Assassins kill 2 in Iraq; 20 die overall

(AP)
Updated: 2006-11-20 22:51

A U.S. soldier was killed by a roadside bomb in Baghdad on Saturday night and a U.S. Marine died during combat in Anbar province on Sunday, the military said, raising to at least 2,865 the number of U.S. service members who have died since the beginning of the Iraq war. This month in Iraq, 47 American service members have been killed or died.

In Baghdad, Prime Minister Nouri al-Maliki met privately with Syrian Foreign Minister Walid Moallem on Monday during the second and final day of Moallem's visit to Iraq.

Afterward, government spokesman Ali Al-Dabagh told reporters the meeting was successful.
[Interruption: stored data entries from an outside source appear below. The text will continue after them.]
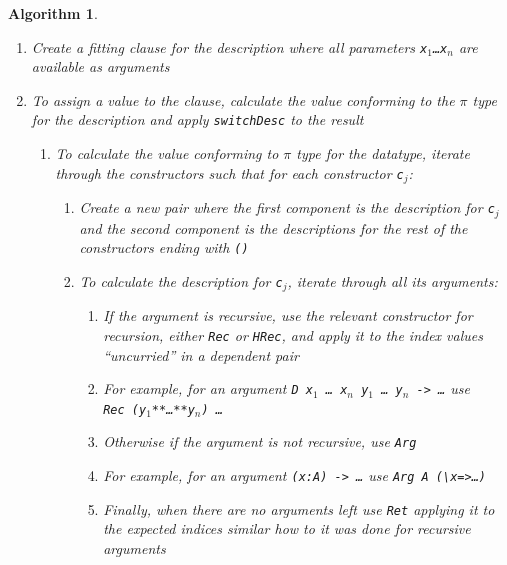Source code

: \documentclass{ituthesis}
\newcommand{\ttconstructor}[1]{\textcolor{constructor-color}{\texttt{#1}}}
\newcommand{\tttype}[1]{\textcolor{type-color}{\texttt{#1}}}
\newcommand{\ttdec}[1]{\textcolor{declared-var-color}{\texttt{#1}}}
\newcommand{\ttvar}[1]{\textcolor{local-var-color}{\texttt{#1}}}
\theoremstyle{break}
\newtheorem{alg}{Algorithm}
\begin{document}
\begin{alg}
\begin{enumerate}
\begin{enumerate}
           \texttt{->~}\ttdec{TaggedDesc}~\texttt{(\textbf{labels\_for}}~\tttype{D}\texttt{)}~\tttype{(}\ttvar{y$_1$}\texttt{:}\ttvar{i$_1$}\tttype{**}\texttt{\ldots}\tttype{**}\ttvar{y$_n$}\texttt{:}\ttvar{i$_n$}\tttype{)} where \ttvar{a$_j$} is the type of a parameter and \ttvar{i$_k$} is the type of an index
       \end{enumerate}
     \item Create a fitting clause for the description where all parameters \ttvar{x$_1$}\texttt{\ldots}\ttvar{x$_n$} are available as arguments
     \item To assign a value to the clause, calculate the value conforming to the $\pi$ type for the description and apply \ttdec{switchDesc} to the result
       \begin{enumerate}
         \item To calculate the value conforming to $\pi$ type for the datatype, iterate through the constructors such that for each constructor \ttvar{c$_j$}:
         \begin{enumerate}
           \item Create a new pair where the first component is the description for \ttvar{c$_j$} and the second component is the descriptions for the rest of the constructors ending with \ttconstructor{()}
           \item To calculate the description for \ttvar{c$_j$}, iterate through all its arguments:
           \begin{enumerate}
             \item If the argument is recursive, use the relevant constructor for recursion, either \ttconstructor{Rec} or \ttconstructor{HRec}, and apply it to the index values ``uncurried'' in a dependent pair
             \item[] For example, for an argument \tttype{D}~\ttvar{x$_1$}~\texttt{\ldots}~\ttvar{x$_n$}~\ttvar{y$_1$}~\texttt{\ldots}~\ttvar{y$_n$}\texttt{~->~\ldots} use \ttconstructor{Rec}~\ttconstructor{(}\ttvar{y$_1$}\ttconstructor{**}\texttt{\ldots}\ttconstructor{**}\ttvar{y$_n$}\ttconstructor{)}~\texttt{\ldots}
             \item Otherwise if the argument is not recursive, use \ttconstructor{Arg}
             \item[] For example, for an argument \texttt{(}\ttvar{x}\texttt{:}\tttype{A}\texttt{)}\texttt{~->~\ldots} use \ttconstructor{Arg}~\tttype{A}~\texttt{(\textbackslash}\ttvar{x}\texttt{=>\ldots)}
             \item Finally, when there are no arguments left use \ttconstructor{Ret} applying it to the expected indices similar how to it was done for recursive arguments
           \end{enumerate}
         \end{enumerate}
       \end{enumerate}
  \end{enumerate}
  \label{alg:gendescd}
\end{alg}
\end{document}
"There is a very strong Syrian desire to develop relations between the two countries. Stability and security in Iraq means stability and security in Syria and other countries in the region," Al-Dabagh said.

"There are tremendous fields of cooperation between the two countries, and they will be started once all security issues and other problems are solved."

When Moallem arrived on his groundbreaking diplomatic mission Sunday, the highest level Syrian official ever to visit Iraq since the 2003 ouster of Saddam Hussein, he called for a timetable for the withdrawal of American forces to help end Iraq's sectarian bloodbath.

Syria and Iraq share a long and porous desert border and both Baghdad and Washington have accused Damascus of not doing enough to stop the flow of foreign Arab fighters.

For the second time in two days, coalition forces raided Sadr City in Baghdad on Monday. The stronghold of a Shiite militia is suspected of having carried out the mass kidnaping at the Ministry of Higher Education.

Iraqi forces searched and damaged a mosque during the operation, but made no arrests, the U.S. military said. The Iraqi forces, acting with the assistance of U.S. military advisers, also destroyed a vehicle near the mosque that was posing a threat to the ground forces, the coalition said.

Iraqi and U.S. forces suffered no casualties.

In Sadr City, witnesses and an official at the main office of Shiite cleric Muqtada al-Sadr told the AP that in addition to the mosque, coalition forces searched several homes, arrested three Iraqis and briefly clashed with Mahdi Army militiamen. Speaking on condition of anonymity out of concern for their own security, the witnesses and official said the raid began at about 3 a.m.

Meanwhile, British and Iraqi forces raided homes in southern Iraq on Monday and arrested four suspects in the kidnapping of four American security guards and their Austrian co-worker, an official said.

The raid, which began late Sunday and ended early Monday morning, took place in Zubair, a mostly Sunni-Arab enclave about 20 miles south of Basra, Capt. Tane Dunlop, the British military spokesman, told The Associated Press. Most of Britain's 7,200 soldiers in Iraq are based in the city.

On Sunday, Iraqi police showed the media 200 suspected insurgents they had arrested the night before while raiding several areas north of Basra, which is 340 miles southeast of Baghdad.

Both raids failed to find any of the hostages in southern Iraq, a mostly Shiite region.